Supplied data: Begin

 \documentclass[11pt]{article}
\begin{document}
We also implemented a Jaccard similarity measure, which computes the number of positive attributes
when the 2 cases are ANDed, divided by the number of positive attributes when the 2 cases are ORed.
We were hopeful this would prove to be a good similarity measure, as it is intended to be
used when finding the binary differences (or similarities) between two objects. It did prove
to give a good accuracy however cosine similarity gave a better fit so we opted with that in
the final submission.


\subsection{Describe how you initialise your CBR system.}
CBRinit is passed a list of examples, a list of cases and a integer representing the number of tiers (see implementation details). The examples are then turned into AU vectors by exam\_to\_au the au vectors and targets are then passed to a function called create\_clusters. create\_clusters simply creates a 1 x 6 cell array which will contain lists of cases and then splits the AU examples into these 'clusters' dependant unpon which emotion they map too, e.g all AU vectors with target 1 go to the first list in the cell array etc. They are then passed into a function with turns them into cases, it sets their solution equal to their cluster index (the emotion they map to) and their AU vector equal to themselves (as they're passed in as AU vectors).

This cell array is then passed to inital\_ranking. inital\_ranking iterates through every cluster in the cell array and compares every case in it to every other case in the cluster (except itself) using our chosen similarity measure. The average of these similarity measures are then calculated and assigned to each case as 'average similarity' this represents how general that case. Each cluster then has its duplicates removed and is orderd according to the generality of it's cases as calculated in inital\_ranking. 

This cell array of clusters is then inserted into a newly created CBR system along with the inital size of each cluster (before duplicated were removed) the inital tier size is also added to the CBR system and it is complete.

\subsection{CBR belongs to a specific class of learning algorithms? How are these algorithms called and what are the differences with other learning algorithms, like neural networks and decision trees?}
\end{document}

Supplied data: End

| Requirement |
Copy out the lines above with "that" in them.

| Response to this task |
to give a good accuracy however cosine similarity gave a better fit so we opted with that in
This cell array is then passed to inital\_ranking. inital\_ranking iterates through every cluster in the cell array and compares every case in it to every other case in the cluster (except itself) using our chosen similarity measure. The average of these similarity measures are then calculated and assigned to each case as 'average similarity' this represents how general that case. Each cluster then has its duplicates removed and is orderd according to the generality of it's cases as calculated in inital\_ranking. 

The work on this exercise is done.